The Catalogue for the year 1867-68 contains the following description of the work in mathematics (pp. 63-64):

The course pursued in Pure Mathematics has reference both to intellectual training and the acquisition of practical knowledge. Ray's text-books in Elementary Geometry and Algebra were used in the Freshman year. During this year the student is kept pretty close to the methods of the author; but much stress is laid upon the solution of problems and the performance of all practical exercises tending to promote thoroughness and independent thought. In the Sophomore year, while text-books are used, a part of the course is given by lectures in order to give greater breadth of view, and to develop in the pupil the power of investigation, by following out suggestions made by the lecturer. For General Geometry and Calculus Loomis' class-book is used. In the Scientific courses Davies' Analytical Geometry and Davies' Descriptive Geometry and Warren's Perspective Drawing are used on their several subjects.

Ample provision is made for those who wish to pursue a more extended course of

Mathematical studies, by allowing them to substitute mathematical for other studies, according to the preceding synopsis of the Courses of Instruction. In this way the Geometry, Infinitesimal Calculus, Calculus of Variations, and the Calculus of Finite Differences may be pursued as far as students may desire.

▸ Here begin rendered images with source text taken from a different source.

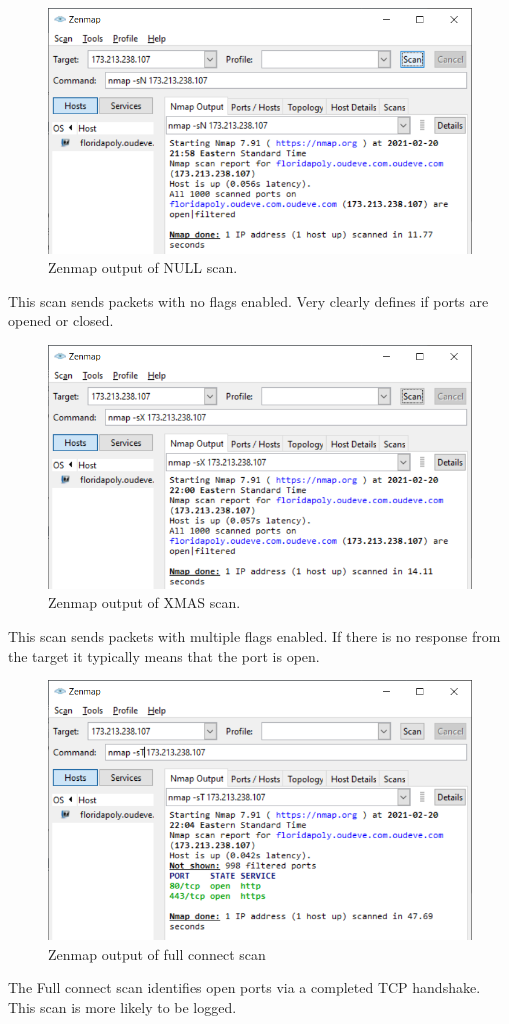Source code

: \begin{figure}[H]
    \centering
    \includegraphics[width=\linewidth]{figures/b2.png}
    \caption{Zenmap output of NULL scan.}
\end{figure}
This scan sends packets with no flags enabled.
Very clearly defines if ports are opened or closed.

\begin{figure}[H]
    \centering
    \includegraphics[width=\linewidth]{figures/b3.png}
    \caption{Zenmap output of XMAS scan.}
\end{figure}
This scan sends packets with multiple flags enabled.
If there is no response from the target it typically means that the port is open.

\begin{figure}[H]
    \centering
    \includegraphics[width=\linewidth]{figures/b4.png}
    \caption{Zenmap output of full connect scan}
\end{figure}
The Full connect scan identifies open ports via a completed TCP handshake.
This scan is more likely to be logged.

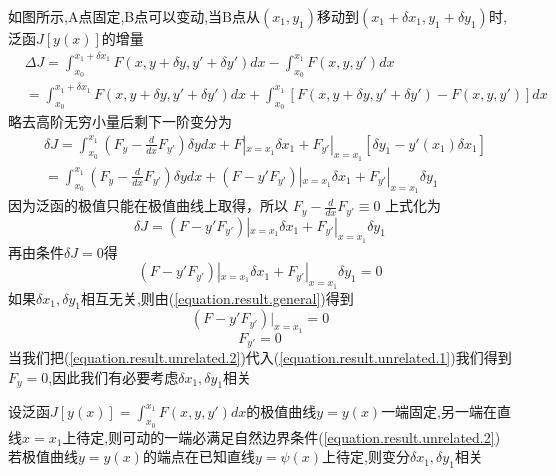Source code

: 如图所示,A点固定,B点可以变动,当B点从$(x_1,y_1)$移动到$(x_1+\delta x_1,y_1+\delta y_1)$时,泛函$ J[y(x)]$的增量
\begin{equation}
     \begin{split}
         & \Delta J=\int_{x_0}^{x_1+\delta x_1}F(x,y+\delta y,y'+\delta y')dx-\int_{x_0}^{x_1}F(x,y,y')dx\\
         & =\int_{x_0}^{x_1+\delta x_1}F(x,y+\delta y,y'+\delta y')dx+\int_{x_0}^{x_1}[F(x,y+\delta y,y'+\delta y')-F(x,y,y')]dx
     \end{split}
\end{equation}
略去高阶无穷小量后剩下一阶变分为
\begin{equation}
\begin{split}
     &  \delta J=\int_{x_0}^{x_1}(F_y - \frac{d}{dx}F_{y'} )\delta y dx + F|_{x=x_1}\delta x_1 + F_{y'}|_{x=x_1}[\delta y_1 - y'(x_1)\delta x_1] \\
    & =\int_{x_0}^{x_1}(F_y - \frac{d}{dx}F_{y'} )\delta y dx + (F-y'F_{y'})|_{x=x_1}\delta x_1 +F_{y'}|_{x=x_1}\delta y_1
\end{split}
\end{equation}
因为泛函的极值只能在极值曲线上取得，所以
$F_y - \frac{d}{dx}F_{y'} \equiv0$
上式化为
\begin{equation}
     \delta J=(F-y'F_{y'})|_{x=x_1}\delta x_1 +F_{y'}|_{x=x_1}\delta y_1
\end{equation}
再由条件$\delta J=0$得
\begin{equation}
     (F-y'F_{y'})|_{x=x_1}\delta x_1 +F_{y'}|_{x=x_1}\delta y_1=0
     \label{equation.result.general}
\end{equation}
如果$\delta x_1,\delta y_1$相互无关,则由(\ref{equation.result.general})得到
\begin{equation}
(F-y'F_{y'})|_{x=x_1}=0
\label{equation.result.unrelated.1}
\end{equation}
\begin{equation}
F_{y'}=0
\label{equation.result.unrelated.2}
\end{equation}
当我们把(\ref{equation.result.unrelated.2})代入(\ref{equation.result.unrelated.1})我们得到$F_y=0$,因此我们有必要考虑$\delta x_1,\delta y_1$相关
\begin{theorem}
设泛函$J[y(x)]=\int_{x_0}^{x_1}F(x,y,y')dx$的极值曲线$y=y(x)$一端固定,另一端在直线$x=x_1$上待定,则可动的一端必满足自然边界条件(\ref{equation.result.unrelated.2})
若极值曲线$y=y(x)$的端点在已知直线$y=\psi(x)$上待定,则变分$\delta x_1,\delta y_1$相关
\end{theorem}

The Catalogue for the following year gives a detailed outline (p. 51), listing with great detail the topics included in the various courses:

VI. — Pure Mathematics Classical Course

Freshmen. — Geometry, Problems in construction, Review of Properties of Triangles, Polygons, Plane Areas, Solid and Spherical Geometry; Algebra, Quadratics, Ratio, Proportion, Progressions, Theory of Indeterminate Coefficients, Binomial Theorem and its application to the development of Functions, Theory and Use of Logarithms, Indeterminate Analysis, and the Elements of the Theory of Equations.

Sophomores. — Trigonometry, Plane and Spherical; General Geometry, Construction of Equations, Production of Equations of Plane Loci, transformation of Coördinates, and the Properties of the Conic Sections; Elective; Calculus, Differential, including Differentiation of Functions of a Single Variable, McLaurin's and Taylor's Theorems with Binomial Theorem and Theory of Logarithms deduced, Maxima and Minima of Functions of a Single Variable, Radius of Curvature, and the Elementary Principles of Tracing Curves; Integral, Elementary Forms, Binomial Differentials, Rectification and Quadrature of Plane Curves, and Surfaces and Volumes of Solids of Revolution.

For the students who took the scientific course there were added topics in algebra: resolution of cubic equations and a more complete view of the theory of equations, including Sturm's theorem and Horner's method of resolving numerical higher equations.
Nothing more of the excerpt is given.